(Beginning of GIVEN DATA)

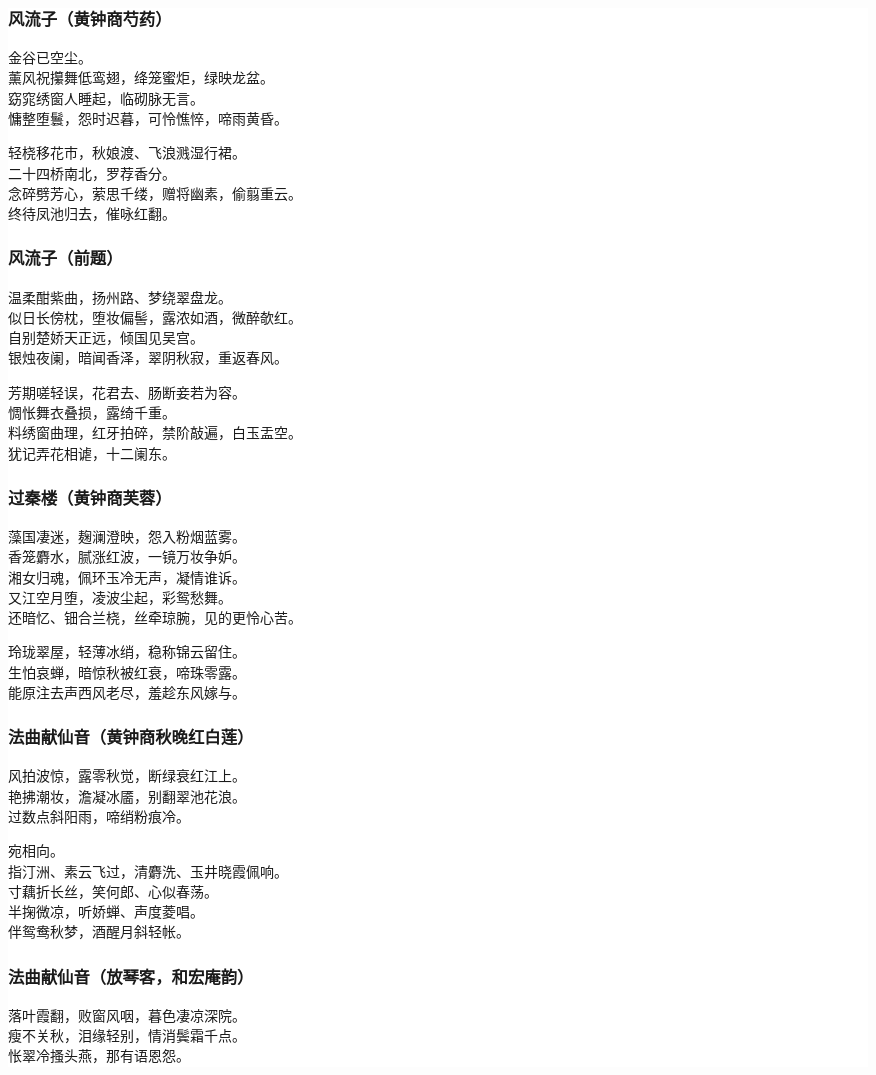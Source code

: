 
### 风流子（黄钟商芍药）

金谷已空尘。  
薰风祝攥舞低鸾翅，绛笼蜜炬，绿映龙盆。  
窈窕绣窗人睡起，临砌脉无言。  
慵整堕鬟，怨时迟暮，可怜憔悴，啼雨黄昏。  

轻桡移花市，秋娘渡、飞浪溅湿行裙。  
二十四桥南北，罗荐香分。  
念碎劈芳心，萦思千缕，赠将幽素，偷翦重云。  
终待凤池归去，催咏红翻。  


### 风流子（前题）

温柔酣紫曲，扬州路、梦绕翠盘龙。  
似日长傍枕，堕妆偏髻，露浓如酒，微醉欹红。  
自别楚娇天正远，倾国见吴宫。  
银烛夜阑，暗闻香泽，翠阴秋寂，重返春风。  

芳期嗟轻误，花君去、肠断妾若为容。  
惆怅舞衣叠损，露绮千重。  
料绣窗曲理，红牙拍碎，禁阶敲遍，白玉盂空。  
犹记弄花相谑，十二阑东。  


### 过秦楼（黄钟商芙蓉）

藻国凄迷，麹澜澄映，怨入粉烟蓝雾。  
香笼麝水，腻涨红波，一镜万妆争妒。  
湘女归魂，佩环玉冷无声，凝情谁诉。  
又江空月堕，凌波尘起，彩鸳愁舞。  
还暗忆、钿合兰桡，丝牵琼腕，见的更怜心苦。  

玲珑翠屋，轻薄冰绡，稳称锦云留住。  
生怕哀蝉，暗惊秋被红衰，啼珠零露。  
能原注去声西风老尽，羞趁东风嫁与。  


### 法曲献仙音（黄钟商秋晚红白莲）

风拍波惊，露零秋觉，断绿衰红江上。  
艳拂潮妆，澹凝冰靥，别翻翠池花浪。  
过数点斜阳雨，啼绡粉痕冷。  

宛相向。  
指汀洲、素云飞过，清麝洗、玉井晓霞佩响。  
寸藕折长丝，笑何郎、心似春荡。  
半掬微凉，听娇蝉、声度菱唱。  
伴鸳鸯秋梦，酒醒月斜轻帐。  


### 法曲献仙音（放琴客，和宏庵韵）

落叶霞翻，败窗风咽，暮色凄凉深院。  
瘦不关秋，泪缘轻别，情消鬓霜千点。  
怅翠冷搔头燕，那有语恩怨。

(End of GIVEN DATA)
(Beginning of GIVEN DATA)

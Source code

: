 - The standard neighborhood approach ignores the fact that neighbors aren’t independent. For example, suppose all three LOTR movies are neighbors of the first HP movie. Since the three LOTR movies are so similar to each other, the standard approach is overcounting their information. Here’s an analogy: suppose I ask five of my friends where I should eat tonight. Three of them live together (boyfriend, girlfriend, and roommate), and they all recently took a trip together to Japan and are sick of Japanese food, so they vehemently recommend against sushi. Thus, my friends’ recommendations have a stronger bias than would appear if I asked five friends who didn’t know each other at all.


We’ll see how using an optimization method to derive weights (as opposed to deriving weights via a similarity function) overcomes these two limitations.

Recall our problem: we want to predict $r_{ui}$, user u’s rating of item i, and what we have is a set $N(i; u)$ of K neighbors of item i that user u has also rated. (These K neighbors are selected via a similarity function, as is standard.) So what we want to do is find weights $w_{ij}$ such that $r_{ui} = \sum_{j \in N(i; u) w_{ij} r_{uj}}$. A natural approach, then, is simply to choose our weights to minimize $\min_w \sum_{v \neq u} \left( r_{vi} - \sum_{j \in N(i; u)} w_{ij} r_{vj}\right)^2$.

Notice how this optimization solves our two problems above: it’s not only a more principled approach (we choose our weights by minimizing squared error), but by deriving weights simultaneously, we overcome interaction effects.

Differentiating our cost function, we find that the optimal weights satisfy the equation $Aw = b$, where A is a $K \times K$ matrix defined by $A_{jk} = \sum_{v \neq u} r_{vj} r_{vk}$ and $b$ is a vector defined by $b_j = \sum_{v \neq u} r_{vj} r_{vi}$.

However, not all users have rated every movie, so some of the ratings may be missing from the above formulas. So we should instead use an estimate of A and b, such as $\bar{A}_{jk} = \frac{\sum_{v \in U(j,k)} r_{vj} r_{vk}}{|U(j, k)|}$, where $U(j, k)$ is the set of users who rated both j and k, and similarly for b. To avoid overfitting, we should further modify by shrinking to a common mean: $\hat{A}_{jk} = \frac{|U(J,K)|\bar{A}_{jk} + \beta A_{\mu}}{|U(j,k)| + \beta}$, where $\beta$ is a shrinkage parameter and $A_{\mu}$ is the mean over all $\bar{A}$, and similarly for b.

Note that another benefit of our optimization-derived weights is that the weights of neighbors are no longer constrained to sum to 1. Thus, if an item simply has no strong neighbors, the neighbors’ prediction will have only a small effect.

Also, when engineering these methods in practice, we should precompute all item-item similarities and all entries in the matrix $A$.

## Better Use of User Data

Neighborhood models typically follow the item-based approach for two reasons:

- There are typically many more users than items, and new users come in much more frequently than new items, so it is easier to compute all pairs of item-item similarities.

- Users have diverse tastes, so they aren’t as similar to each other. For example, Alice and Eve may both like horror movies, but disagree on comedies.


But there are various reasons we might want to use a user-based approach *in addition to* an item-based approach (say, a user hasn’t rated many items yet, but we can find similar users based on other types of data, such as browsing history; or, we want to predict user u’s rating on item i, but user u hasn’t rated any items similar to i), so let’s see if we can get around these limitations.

(End of GIVEN DATA)

TASK REQUIREMENTS » Would you print, exactly as written, every line above from the one holding "念碎劈芳心，萦思千缕，赠将幽素，偷翦重云。" through the one holding "怅翠冷搔头燕，那有语恩怨。", with both included and no other lines?

TASK OUTPUT »
念碎劈芳心，萦思千缕，赠将幽素，偷翦重云。  
终待凤池归去，催咏红翻。  


### 风流子（前题）

温柔酣紫曲，扬州路、梦绕翠盘龙。  
似日长傍枕，堕妆偏髻，露浓如酒，微醉欹红。  
自别楚娇天正远，倾国见吴宫。  
银烛夜阑，暗闻香泽，翠阴秋寂，重返春风。  

芳期嗟轻误，花君去、肠断妾若为容。  
惆怅舞衣叠损，露绮千重。  
料绣窗曲理，红牙拍碎，禁阶敲遍，白玉盂空。  
犹记弄花相谑，十二阑东。  


### 过秦楼（黄钟商芙蓉）

藻国凄迷，麹澜澄映，怨入粉烟蓝雾。  
香笼麝水，腻涨红波，一镜万妆争妒。  
湘女归魂，佩环玉冷无声，凝情谁诉。  
又江空月堕，凌波尘起，彩鸳愁舞。  
还暗忆、钿合兰桡，丝牵琼腕，见的更怜心苦。  

玲珑翠屋，轻薄冰绡，稳称锦云留住。  
生怕哀蝉，暗惊秋被红衰，啼珠零露。  
能原注去声西风老尽，羞趁东风嫁与。  


### 法曲献仙音（黄钟商秋晚红白莲）

风拍波惊，露零秋觉，断绿衰红江上。  
艳拂潮妆，澹凝冰靥，别翻翠池花浪。  
过数点斜阳雨，啼绡粉痕冷。  

宛相向。  
指汀洲、素云飞过，清麝洗、玉井晓霞佩响。  
寸藕折长丝，笑何郎、心似春荡。  
半掬微凉，听娇蝉、声度菱唱。  
伴鸳鸯秋梦，酒醒月斜轻帐。  


### 法曲献仙音（放琴客，和宏庵韵）

落叶霞翻，败窗风咽，暮色凄凉深院。  
瘦不关秋，泪缘轻别，情消鬓霜千点。  
怅翠冷搔头燕，那有语恩怨。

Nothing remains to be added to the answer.